En parlant de ces “petites” bêtes qui remplissent mon quotidien de joie, j’ai une vache qui vient brouter l’herbe tous les soirs derrière chez moi.
Le mur de ma chamber donne sur un pré déserté qui est le point de rendez-vous des animaux affamés du coin. Enfin, mon amie la vache me réveille souvent le soir avec tous les bruits qu’elle fait en respirant et en broutant.Quand elle enfonce ces cornes dans mon mur, j’a l’impression que celui-ci va s’écrouler. Je me suis déjà imaginée sauter de mon lit et courir en pyjama  en voyant mon mur éffondré et la vache dans ma chambre.

 


Un autre sujet auquel je suis confrontée de manière quotidienne, mais bien différent de mes nouvelles animalières, est celui de la place de la femme dans la société hondurienne. C’est une sociéte assez fermée, très croyante (avec un Dieu tout-puissant et parfois effrayant-les églises évangeliques sont légion ici), machiste et plutot conservatrice. Les femmes tiennent entièrement le foyer familial, c’est très rare de voir un homme aider aux taches de la maison, meme si la femme travaille, parfois plus que lui. Il faut tenir en compte que les taches ménagères prennent au moins le double du temps ici à cause des problèmes d’eau, d’éléctricité et de moyens en général.
Les femmes se plaignent mais sont assez soumises à leurs maris.Il est très frequent que ceux-ci maintiennent des relations extra-conjugales et ces infidelités sont acceptées par tous comme “normales”. J’ai entendu beaucoup d’histoires de femmes trompées et laissées par leur mari, parti avec une de ses amantes, ces femmes ont souvent beaucoup de mal à se remarier (par dégout ou parce qu’elles se sentent fautives).

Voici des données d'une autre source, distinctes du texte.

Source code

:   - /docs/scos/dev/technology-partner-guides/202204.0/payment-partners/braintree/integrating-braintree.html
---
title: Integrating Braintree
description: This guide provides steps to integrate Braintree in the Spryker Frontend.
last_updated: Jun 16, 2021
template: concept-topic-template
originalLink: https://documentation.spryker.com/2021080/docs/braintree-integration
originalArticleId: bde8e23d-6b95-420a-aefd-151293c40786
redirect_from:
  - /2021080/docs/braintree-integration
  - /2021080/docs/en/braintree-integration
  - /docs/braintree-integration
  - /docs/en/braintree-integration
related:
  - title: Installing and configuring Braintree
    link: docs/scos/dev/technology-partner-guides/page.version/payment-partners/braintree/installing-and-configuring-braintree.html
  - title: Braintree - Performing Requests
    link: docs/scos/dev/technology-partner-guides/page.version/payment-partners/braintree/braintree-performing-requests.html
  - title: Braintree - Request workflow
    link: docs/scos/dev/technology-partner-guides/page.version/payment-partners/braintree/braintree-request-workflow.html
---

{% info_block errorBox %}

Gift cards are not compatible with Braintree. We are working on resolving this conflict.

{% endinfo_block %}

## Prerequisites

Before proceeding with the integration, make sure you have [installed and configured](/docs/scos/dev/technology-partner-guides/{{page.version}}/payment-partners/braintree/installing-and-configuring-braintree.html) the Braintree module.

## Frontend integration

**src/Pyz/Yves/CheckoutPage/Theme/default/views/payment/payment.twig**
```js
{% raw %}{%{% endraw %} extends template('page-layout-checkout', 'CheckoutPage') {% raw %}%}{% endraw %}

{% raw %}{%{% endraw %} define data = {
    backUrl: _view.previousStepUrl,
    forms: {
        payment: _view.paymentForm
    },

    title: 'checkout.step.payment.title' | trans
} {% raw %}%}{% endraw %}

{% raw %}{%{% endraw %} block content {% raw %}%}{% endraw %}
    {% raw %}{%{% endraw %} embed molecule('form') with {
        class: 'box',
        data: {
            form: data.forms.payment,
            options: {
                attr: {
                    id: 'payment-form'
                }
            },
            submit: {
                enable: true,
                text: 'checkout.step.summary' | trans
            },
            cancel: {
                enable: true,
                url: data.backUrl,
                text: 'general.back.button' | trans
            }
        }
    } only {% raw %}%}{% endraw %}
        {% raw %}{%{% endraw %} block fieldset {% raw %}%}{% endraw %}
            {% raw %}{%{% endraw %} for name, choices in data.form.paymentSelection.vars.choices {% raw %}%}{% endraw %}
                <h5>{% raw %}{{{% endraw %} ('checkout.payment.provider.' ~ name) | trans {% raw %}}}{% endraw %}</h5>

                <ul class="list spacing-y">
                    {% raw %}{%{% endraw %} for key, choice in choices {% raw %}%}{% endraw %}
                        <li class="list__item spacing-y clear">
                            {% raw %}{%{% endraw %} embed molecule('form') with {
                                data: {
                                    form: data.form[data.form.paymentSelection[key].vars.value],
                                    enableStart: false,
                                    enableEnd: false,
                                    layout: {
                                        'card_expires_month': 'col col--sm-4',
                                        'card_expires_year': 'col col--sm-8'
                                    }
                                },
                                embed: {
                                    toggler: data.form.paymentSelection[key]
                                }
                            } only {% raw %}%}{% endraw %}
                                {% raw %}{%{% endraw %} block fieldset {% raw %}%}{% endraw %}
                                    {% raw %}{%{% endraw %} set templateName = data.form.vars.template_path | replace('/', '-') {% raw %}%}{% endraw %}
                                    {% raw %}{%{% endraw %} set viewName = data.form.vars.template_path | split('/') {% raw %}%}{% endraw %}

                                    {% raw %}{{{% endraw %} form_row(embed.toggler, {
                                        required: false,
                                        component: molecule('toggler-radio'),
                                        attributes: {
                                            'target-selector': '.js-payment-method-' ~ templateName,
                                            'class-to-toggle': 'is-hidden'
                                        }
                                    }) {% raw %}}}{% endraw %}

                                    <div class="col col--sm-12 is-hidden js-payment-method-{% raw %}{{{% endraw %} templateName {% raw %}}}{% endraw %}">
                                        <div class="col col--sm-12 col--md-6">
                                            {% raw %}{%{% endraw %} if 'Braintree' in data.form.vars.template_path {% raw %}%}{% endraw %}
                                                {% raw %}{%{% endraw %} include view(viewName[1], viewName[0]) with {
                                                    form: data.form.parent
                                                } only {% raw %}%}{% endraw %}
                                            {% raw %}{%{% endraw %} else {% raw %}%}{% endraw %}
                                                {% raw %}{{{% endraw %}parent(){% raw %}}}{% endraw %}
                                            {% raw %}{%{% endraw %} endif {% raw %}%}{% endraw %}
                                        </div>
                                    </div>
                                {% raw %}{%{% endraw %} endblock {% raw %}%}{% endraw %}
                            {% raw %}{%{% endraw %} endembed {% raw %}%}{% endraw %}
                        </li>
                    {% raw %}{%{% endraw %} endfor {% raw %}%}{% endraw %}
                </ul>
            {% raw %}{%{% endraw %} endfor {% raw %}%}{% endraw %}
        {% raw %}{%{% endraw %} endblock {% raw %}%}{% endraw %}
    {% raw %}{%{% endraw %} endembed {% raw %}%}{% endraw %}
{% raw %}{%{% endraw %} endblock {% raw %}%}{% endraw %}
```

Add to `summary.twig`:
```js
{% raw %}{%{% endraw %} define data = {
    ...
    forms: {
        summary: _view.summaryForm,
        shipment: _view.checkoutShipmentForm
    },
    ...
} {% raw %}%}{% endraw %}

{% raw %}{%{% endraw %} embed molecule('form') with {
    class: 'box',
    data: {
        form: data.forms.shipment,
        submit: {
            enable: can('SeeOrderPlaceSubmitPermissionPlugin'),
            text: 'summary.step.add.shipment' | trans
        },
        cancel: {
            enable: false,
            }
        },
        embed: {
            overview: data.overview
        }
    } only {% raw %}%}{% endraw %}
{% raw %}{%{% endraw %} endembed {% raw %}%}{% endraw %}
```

Par exemple, le père de Martha (la femme d’Edi et directrice académique du centre) a eu 12 enfants avec 4 femmes différentes. La mère de Martha était l’épouse officielle et savait qu’il maintenait des amantes et des enfants en dehors du foyer familial. Elle acceptait cette situation, ou s’y soumettait, elle n’avait finalement pas vraiment d’autre choix. Dans ce cas, tous les enfants se connaissent et s’entendent bien, ce qui, j’imagine, n’est pas le cas de toutes les familles “déconstruites” .


Je ne veux pas généraliser mes propos non plus, j’ai vu quelques hommes aider au taches de la maison et montrer plus de respect envers leur femme, meme si cela reste assez rare. Il est possible que les choses évoluent avec les nouvelles générations, les femmes d’aujourd´hui paraissent plus fortes et moins soumises à la domination masculine. Du moins je l’espère.